Hockey pants are primarily designed to protect three high-risk areas on your lower body – hips / kidneys, front thighs, and tailbone – against falls, shots, slashes, and hits. In addition, some pants will have minor padding in other areas as well.
On this page, we will cover
- Popular brands of Hockey Pants
- Difference in Materials
- Sizing and Fit
- Personal preferences
- Lifetime and General Care
- Tips for buying
Popular Brands of Hockey Pants
The most common brands are:
- Bauer (Supreme, Vapor, Nexus)
- CCM (Super Tacks, Jetspeed, Quicklite)
- Warrior (Covert)
- Sher-Wood, Winnwell, Graf, and Powertek are also around, although not as common.
- Reebok (Now under CCM name)
- Easton (now owned by Bauer – Stealth, Mako)
A pair of hockey pants will cost you $50-$200 new. There is a difference in material between good hockey pants and cheap hockey pants which we will detail below.
Difference in Material & Features Among Price Ranges
All pants will have three main materials – a nylon fabric shell, armored plastic/foam padding, and stretch material for mobility.
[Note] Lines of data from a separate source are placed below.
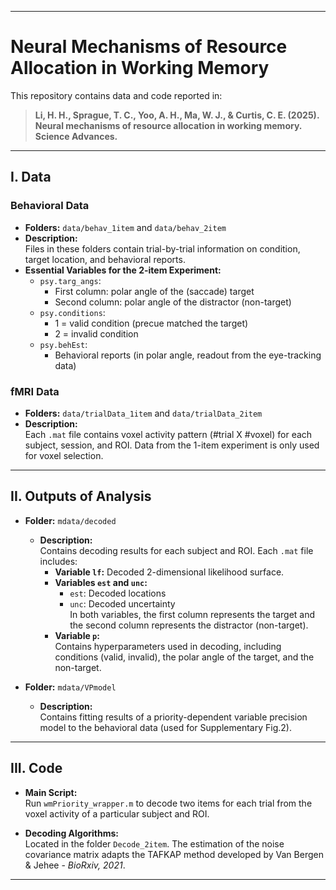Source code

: 
---

# Neural Mechanisms of Resource Allocation in Working Memory

This repository contains data and code reported in:

> **Li, H. H., Sprague, T. C., Yoo, A. H., Ma, W. J., & Curtis, C. E. (2025). Neural mechanisms of resource allocation in working memory. Science Advances.**

---

## I. Data

### Behavioral Data
- **Folders:** `data/behav_1item` and `data/behav_2item`
- **Description:**  
  Files in these folders contain trial-by-trial information on condition, target location, and behavioral reports.
- **Essential Variables for the 2-item Experiment:**
  - `psy.targ_angs`:  
    - First column: polar angle of the (saccade) target  
    - Second column: polar angle of the distractor (non-target)
  - `psy.conditions`:  
    - 1 = valid condition (precue matched the target)  
    - 2 = invalid condition
  - `psy.behEst`:  
    - Behavioral reports (in polar angle, readout from the eye-tracking data)

### fMRI Data
- **Folders:** `data/trialData_1item` and `data/trialData_2item`
- **Description:**  
  Each `.mat` file contains voxel activity pattern (#trial X #voxel) for each subject, session, and ROI. Data from the 1-item experiment is only used for voxel selection.

---

## II. Outputs of Analysis

- **Folder:** `mdata/decoded`
  - **Description:**  
    Contains decoding results for each subject and ROI. Each `.mat` file includes:
    - **Variable `lf`:** Decoded 2-dimensional likelihood surface.
    - **Variables `est` and `unc`:**  
      - `est`: Decoded locations  
      - `unc`: Decoded uncertainty  
      In both variables, the first column represents the target and the second column represents the distractor (non-target).
    - **Variable `p`:**  
      Contains hyperparameters used in decoding, including conditions (valid, invalid), the polar angle of the target, and the non-target.
  
- **Folder:** `mdata/VPmodel`
  - **Description:**  
    Contains fitting results of a priority-dependent variable precision model to the behavioral data (used for Supplementary Fig.2).

---

## III. Code

- **Main Script:**  
  Run `wmPriority_wrapper.m` to decode two items for each trial from the voxel activity of a particular subject and ROI.
  
- **Decoding Algorithms:**  
  Located in the folder `Decode_2item`. The estimation of the noise covariance matrix adapts the TAFKAP method developed by Van Bergen & Jehee - *BioRxiv, 2021*.

---
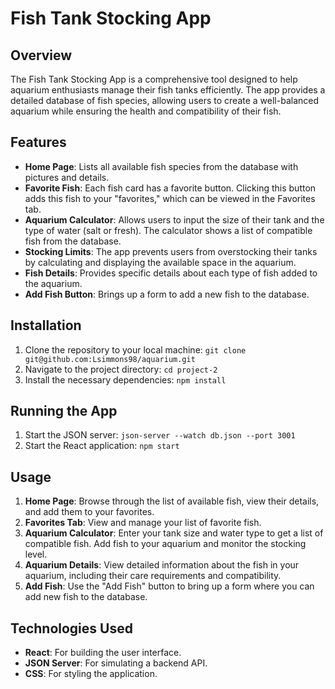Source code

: # Fish Tank Stocking App

## Overview

The Fish Tank Stocking App is a comprehensive tool designed to help aquarium enthusiasts manage their fish tanks efficiently. The app provides a detailed database of fish species, allowing users to create a well-balanced aquarium while ensuring the health and compatibility of their fish.

## Features

- **Home Page**: Lists all available fish species from the database with pictures and details.
- **Favorite Fish**: Each fish card has a favorite button. Clicking this button adds this fish to your "favorites," which can be viewed in the Favorites tab.
- **Aquarium Calculator**: Allows users to input the size of their tank and the type of water (salt or fresh). The calculator shows a list of compatible fish from the database.
- **Stocking Limits**: The app prevents users from overstocking their tanks by calculating and displaying the available space in the aquarium.
- **Fish Details**: Provides specific details about each type of fish added to the aquarium.
- **Add Fish Button**: Brings up a form to add a new fish to the database.

## Installation

1. Clone the repository to your local machine: `git clone git@github.com:Lsimmons98/aquarium.git`
2. Navigate to the project directory: `cd project-2`
3. Install the necessary dependencies: `npm install`

## Running the App

1. Start the JSON server: `json-server --watch db.json --port 3001`
2. Start the React application: `npm start`

## Usage

1. **Home Page**: Browse through the list of available fish, view their details, and add them to your favorites.
2. **Favorites Tab**: View and manage your list of favorite fish.
3. **Aquarium Calculator**: Enter your tank size and water type to get a list of compatible fish. Add fish to your aquarium and monitor the stocking level.
4. **Aquarium Details**: View detailed information about the fish in your aquarium, including their care requirements and compatibility.
5. **Add Fish**: Use the "Add Fish" button to bring up a form where you can add new fish to the database.

## Technologies Used

- **React**: For building the user interface.
- **JSON Server**: For simulating a backend API.
- **CSS**: For styling the application.
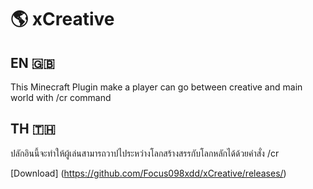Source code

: # 🌎 xCreative
## EN 🇬🇧
This Minecraft Plugin make a player can go between creative and main world with /cr command
## TH 🇹🇭
ปลักอินนี้จะทำให้ผู้เล่นสามารถวาปไประหว่างโลกสร้างสรรกับโลกหลักได้ด้วยคำสั่ง /cr

[Download] (https://github.com/Focus098xdd/xCreative/releases/)
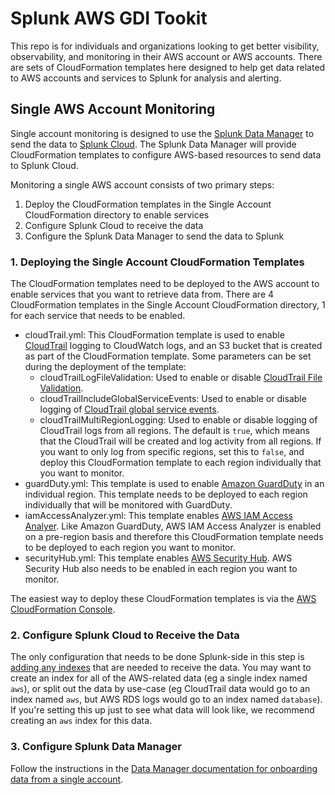 # Splunk AWS GDI Tookit

This repo is for individuals and organizations looking to get better visibility, observability, and monitoring in their AWS account or AWS accounts.  There are sets of CloudFormation templates here designed to help get data related to AWS accounts and services to Splunk for analysis and alerting.


## Single AWS Account Monitoring
Single account monitoring is designed to use the [Splunk Data Manager](https://docs.splunk.com/Documentation/DM/latest/User/About) to send the data to [Splunk Cloud](https://www.splunk.com/en_us/software/splunk-cloud-platform.html).  The Splunk Data Manager will provide CloudFormation templates to configure AWS-based resources to send data to Splunk Cloud.

Monitoring a single AWS account consists of two primary steps:
1. Deploy the CloudFormation templates in the Single Account CloudFormation directory to enable services
2. Configure Splunk Cloud to receive the data
3. Configure the Splunk Data Manager to send the data to Splunk


### 1. Deploying the Single Account CloudFormation Templates
The CloudFormation templates need to be deployed to the AWS account to enable services that you want to retrieve data from.  There are 4 CloudFormation templates in the Single Account CloudFormation directory, 1 for each service that needs to be enabled.

- cloudTrail.yml: This CloudFormation template is used to enable [CloudTrail](https://docs.aws.amazon.com/awscloudtrail/latest/userguide/cloudtrail-user-guide.html) logging to CloudWatch logs, and an S3 bucket that is created as part of the CloudFormation template.  Some parameters can be set during the deployment of the template:
	- cloudTrailLogFileValidation: Used to enable or disable [CloudTrail File Validation](https://docs.aws.amazon.com/awscloudtrail/latest/userguide/cloudtrail-log-file-validation-intro.html).
	- cloudTrailIncludeGlobalServiceEvents: Used to enable or disable logging of [CloudTrail global service events](https://docs.aws.amazon.com/awscloudtrail/latest/userguide/cloudtrail-concepts.html#cloudtrail-concepts-global-service-events).
	- cloudTrailMultiRegionLogging: Used to enable or disable logging of CloudTrail logs from all regions.  The default is `true`, which means that the CloudTrail will be created and log activity from all regions.  If you want to only log from specific regions, set this to `false`, and deploy this CloudFormation template to each region individually that you want to monitor.
- guardDuty.yml: This template is used to enable [Amazon GuardDuty](https://docs.aws.amazon.com/guardduty/latest/ug/what-is-guardduty.html) in an individual region.  This template needs to be deployed to each region individually that will be monitored with GuardDuty.
- iamAccessAnalyzer.yml: This template enables [AWS IAM Access Analyer](https://docs.aws.amazon.com/IAM/latest/UserGuide/what-is-access-analyzer.html).  Like Amazon GuardDuty, AWS IAM Access Analyzer is enabled on a pre-region basis and therefore this CloudFormation template needs to be deployed to each region you want to monitor.
- securityHub.yml:  This template enables [AWS Security Hub](https://docs.aws.amazon.com/securityhub/latest/userguide/what-is-securityhub.html).  AWS Security Hub also needs to be enabled in each region you want to monitor.

The easiest way to deploy these CloudFormation templates is via the [AWS CloudFormation Console](https://docs.aws.amazon.com/AWSCloudFormation/latest/UserGuide/Welcome.html).



### 2. Configure Splunk Cloud to Receive the Data
The only configuration that needs to be done Splunk-side in this step is [adding any indexes](https://docs.splunk.com/Documentation/SplunkCloud/latest/Admin/ManageIndexes) that are needed to receive the data.  You may want to create an index for all of the AWS-related data (eg a single index named `aws`), or split out the data by use-case (eg CloudTrail data would go to an index named `aws`, but AWS RDS logs would go to an index named `database`).  If you're setting this up just to see what data will look like, we recommend creating an `aws` index for this data.


### 3. Configure Splunk Data Manager
Follow the instructions in the [Data Manager documentation for onboarding data from a single account](https://docs.splunk.com/Documentation/DM/1.4.0/User/AWSSingleAccount).
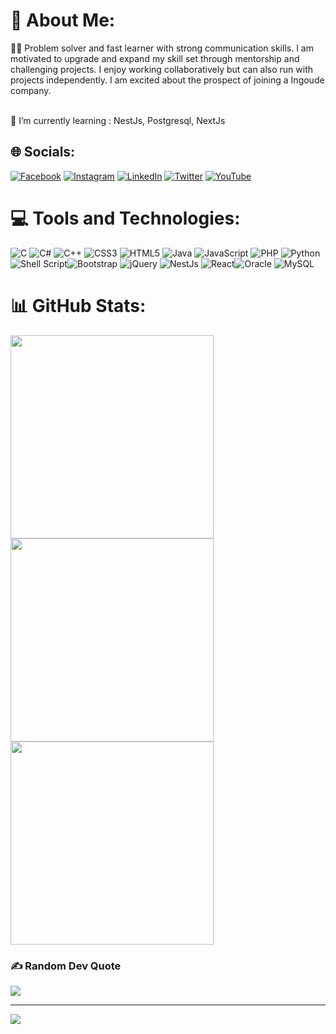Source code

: 
# 💫 About Me:
🙋‍♂️ Problem solver and fast learner with strong communication skills. I am motivated to upgrade and expand my skill set through mentorship and challenging projects. I enjoy working collaboratively but can also run with projects independently. I am excited about the prospect of joining a Ingoude company.

<br>
🌱 I’m currently learning : NestJs, Postgresql, NextJs
<br>

## 🌐 Socials:
[![Facebook](https://img.shields.io/badge/Facebook-%231877F2.svg?logo=Facebook&logoColor=white)](https://www.facebook.com/mahmudraselvlog) [![Instagram](https://img.shields.io/badge/Instagram-%23E4405F.svg?logo=Instagram&logoColor=white)](https://instagram.com/raselahmed1337) [![LinkedIn](https://img.shields.io/badge/LinkedIn-%230077B5.svg?logo=linkedin&logoColor=white)](https://linkedin.com/in/raselahmed1337) [![Twitter](https://img.shields.io/badge/Twitter-%231DA1F2.svg?logo=Twitter&logoColor=white)](https://twitter.com/raselahmed1337.) [![YouTube](https://img.shields.io/badge/YouTube-%23FF0000.svg?logo=YouTube&logoColor=white)](https://youtube.com/c/raselahmed1337) 

# 💻 Tools and Technologies:
![C](https://img.shields.io/badge/c-%2300599C.svg?style=for-the-badge&logo=c&logoColor=white) ![C#](https://img.shields.io/badge/c%23-%23239120.svg?style=for-the-badge&logo=c-sharp&logoColor=white) ![C++](https://img.shields.io/badge/c++-%2300599C.svg?style=for-the-badge&logo=c%2B%2B&logoColor=white) ![CSS3](https://img.shields.io/badge/css3-%231572B6.svg?style=for-the-badge&logo=css3&logoColor=white) ![HTML5](https://img.shields.io/badge/html5-%23E34F26.svg?style=for-the-badge&logo=html5&logoColor=white) ![Java](https://img.shields.io/badge/java-%23ED8B00.svg?style=for-the-badge&logo=java&logoColor=white) ![JavaScript](https://img.shields.io/badge/javascript-%23323330.svg?style=for-the-badge&logo=javascript&logoColor=%23F7DF1E) ![PHP](https://img.shields.io/badge/php-%23777BB4.svg?style=for-the-badge&logo=php&logoColor=white) ![Python](https://img.shields.io/badge/python-3670A0?style=for-the-badge&logo=python&logoColor=ffdd54) ![Shell Script](https://img.shields.io/badge/shell_script-%23121011.svg?style=for-the-badge&logo=gnu-bash&logoColor=white)![Bootstrap](https://img.shields.io/badge/bootstrap-%23563D7C.svg?style=for-the-badge&logo=bootstrap&logoColor=white) ![jQuery](https://img.shields.io/badge/jquery-%230769AD.svg?style=for-the-badge&logo=jquery&logoColor=white) ![NestJs](https://img.shields.io/badge/nestjs-%23FF2D20.svg?style=for-the-badge&logo=nestjs&logoColor=white) ![React](https://img.shields.io/badge/react-%2320232a.svg?style=for-the-badge&logo=react&logoColor=%2361DAFB)![Oracle](https://img.shields.io/badge/Oracle-F80000?style=for-the-badge&logo=oracle&logoColor=white) ![MySQL](https://img.shields.io/badge/mysql-%2300f.svg?style=for-the-badge&logo=mysql&logoColor=white)

# 📊 GitHub Stats:
<a href="https://github.com/raselahmed1337/github-readme-stats">
  <img align="center" src="https://github-readme-stats.vercel.app/api/?username=raselahmed1337&&theme=dark&hide_border=false&include_all_commits=true&count_private=false&repo=github-readme-stats" width="325" />
</a>
<a href="https://github.com/raselahmed1337/convoychat">
  <img align="center" src="https://github-readme-stats.vercel.app/api/top-langs/?username=raselahmed1337&theme=dark&hide_border=false&include_all_commits=true&count_private=false&layout=compact" width="325" />
</a>
<a href="https://github.com/raselahmed1337/convoychat">
  <img align="center" src="https://github-readme-streak-stats.herokuapp.com/?user=raselahmed1337&theme=dark&hide_border=false" width="325" />
</a>

### ✍️ Random Dev Quote
![](https://quotes-github-readme.vercel.app/api?type=horizontal&theme=radical)

---
[![](https://visitcount.itsvg.in/api?id=raselahmed1337&icon=0&color=0)](https://visitcount.itsvg.in)
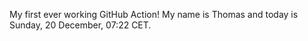 My first ever working GitHub Action!
My name is Thomas and today is Sunday, 20 December, 07:22 CET.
Traditional style pants will build all three of these into one, while girdle pants have a separate, removable nylon shell and a tight-fitting inner liner which contains padding and Spandex-type stretch material.
Stretch fabric: This is located primarily on the underside of the pant in the crotch/inner leg area. It allows for mobility and long strides during play, and also helps with breathability. Some of the cheapest pants only have one piece of stretch fabric running front to back, while most have 4-way stretch (a plus-shape of stretch fabric running front/back and left/right). High-end pants may have additional stretch or vent mesh panels in other places too.
Padding: All pants will have pads in at least 5 areas: one on each hip, one on each thigh, and one in the tailbone (usually segmented). Higher-quality pants will have thicker pads in these areas, and may also have extra padding in places such as the space between the hip and thigh pads.
Shell: Better pants will have thicker, more durable nylon shells, helping with longevity and cut resistance. They can also have zippers on the inner leg for those who like putting on their pants after their skates.
Hockey Pant Sizing & Fit
Most pants come in the standard XS-XXL size designation, although each brand will fit differently. Tackla and some pro stock pants will use European sizing (eg. 52), which you can convert using charts online.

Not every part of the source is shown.